__Exercise brief__
This exercise asks for the records to be retyped exactly as they read.

__Data to use__

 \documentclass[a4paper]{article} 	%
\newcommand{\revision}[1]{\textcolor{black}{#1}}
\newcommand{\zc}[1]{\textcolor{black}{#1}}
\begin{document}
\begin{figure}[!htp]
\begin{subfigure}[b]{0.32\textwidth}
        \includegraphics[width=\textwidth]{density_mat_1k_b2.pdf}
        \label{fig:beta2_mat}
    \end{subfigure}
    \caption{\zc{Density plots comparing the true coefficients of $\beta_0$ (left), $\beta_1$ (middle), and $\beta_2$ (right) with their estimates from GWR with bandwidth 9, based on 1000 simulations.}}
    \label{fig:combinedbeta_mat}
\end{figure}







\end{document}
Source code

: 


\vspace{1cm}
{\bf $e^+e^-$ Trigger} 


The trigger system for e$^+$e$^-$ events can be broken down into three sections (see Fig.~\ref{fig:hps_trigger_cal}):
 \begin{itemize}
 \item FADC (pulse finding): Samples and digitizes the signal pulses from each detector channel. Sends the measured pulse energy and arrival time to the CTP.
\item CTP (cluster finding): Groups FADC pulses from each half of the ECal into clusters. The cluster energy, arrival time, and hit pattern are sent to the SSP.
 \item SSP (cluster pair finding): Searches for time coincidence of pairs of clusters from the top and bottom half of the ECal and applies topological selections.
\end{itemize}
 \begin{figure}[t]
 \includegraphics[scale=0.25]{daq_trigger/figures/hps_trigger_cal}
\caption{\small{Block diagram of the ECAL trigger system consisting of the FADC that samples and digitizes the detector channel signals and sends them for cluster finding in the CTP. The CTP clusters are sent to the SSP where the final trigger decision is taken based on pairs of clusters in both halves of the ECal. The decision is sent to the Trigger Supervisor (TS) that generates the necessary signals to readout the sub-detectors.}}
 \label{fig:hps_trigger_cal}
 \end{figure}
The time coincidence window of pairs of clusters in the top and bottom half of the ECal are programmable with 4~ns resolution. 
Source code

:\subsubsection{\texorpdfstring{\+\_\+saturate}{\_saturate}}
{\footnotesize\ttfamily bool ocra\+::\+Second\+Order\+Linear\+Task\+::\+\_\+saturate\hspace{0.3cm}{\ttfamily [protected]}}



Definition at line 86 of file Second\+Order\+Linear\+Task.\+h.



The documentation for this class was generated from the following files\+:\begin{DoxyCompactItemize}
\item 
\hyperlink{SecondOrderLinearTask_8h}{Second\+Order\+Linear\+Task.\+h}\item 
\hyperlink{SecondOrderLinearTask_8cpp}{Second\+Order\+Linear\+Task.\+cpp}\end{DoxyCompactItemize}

__Written answer__
 \documentclass[a4paper]{article} 	%
\newcommand{\revision}[1]{\textcolor{black}{#1}}
\newcommand{\zc}[1]{\textcolor{black}{#1}}
\begin{document}
\begin{figure}[!htp]
\begin{subfigure}[b]{0.32\textwidth}
        \includegraphics[width=\textwidth]{density_mat_1k_b2.pdf}
        \label{fig:beta2_mat}
    \end{subfigure}
    \caption{\zc{Density plots comparing the true coefficients of $\beta_0$ (left), $\beta_1$ (middle), and $\beta_2$ (right) with their estimates from GWR with bandwidth 9, based on 1000 simulations.}}
    \label{fig:combinedbeta_mat}
\end{figure}







\end{document}
Source code

: 


\vspace{1cm}
{\bf $e^+e^-$ Trigger} 


The trigger system for e$^+$e$^-$ events can be broken down into three sections (see Fig.~\ref{fig:hps_trigger_cal}):
 \begin{itemize}
 \item FADC (pulse finding): Samples and digitizes the signal pulses from each detector channel. Sends the measured pulse energy and arrival time to the CTP.
\item CTP (cluster finding): Groups FADC pulses from each half of the ECal into clusters. The cluster energy, arrival time, and hit pattern are sent to the SSP.
 \item SSP (cluster pair finding): Searches for time coincidence of pairs of clusters from the top and bottom half of the ECal and applies topological selections.
\end{itemize}
 \begin{figure}[t]
 \includegraphics[scale=0.25]{daq_trigger/figures/hps_trigger_cal}
\caption{\small{Block diagram of the ECAL trigger system consisting of the FADC that samples and digitizes the detector channel signals and sends them for cluster finding in the CTP. The CTP clusters are sent to the SSP where the final trigger decision is taken based on pairs of clusters in both halves of the ECal. The decision is sent to the Trigger Supervisor (TS) that generates the necessary signals to readout the sub-detectors.}}
 \label{fig:hps_trigger_cal}
 \end{figure}
The time coincidence window of pairs of clusters in the top and bottom half of the ECal are programmable with 4~ns resolution. 
Source code

:\subsubsection{\texorpdfstring{\+\_\+saturate}{\_saturate}}
{\footnotesize\ttfamily bool ocra\+::\+Second\+Order\+Linear\+Task\+::\+\_\+saturate\hspace{0.3cm}{\ttfamily [protected]}}



Definition at line 86 of file Second\+Order\+Linear\+Task.\+h.



The documentation for this class was generated from the following files\+:\begin{DoxyCompactItemize}
\item 
\hyperlink{SecondOrderLinearTask_8h}{Second\+Order\+Linear\+Task.\+h}\item 
\hyperlink{SecondOrderLinearTask_8cpp}{Second\+Order\+Linear\+Task.\+cpp}\end{DoxyCompactItemize}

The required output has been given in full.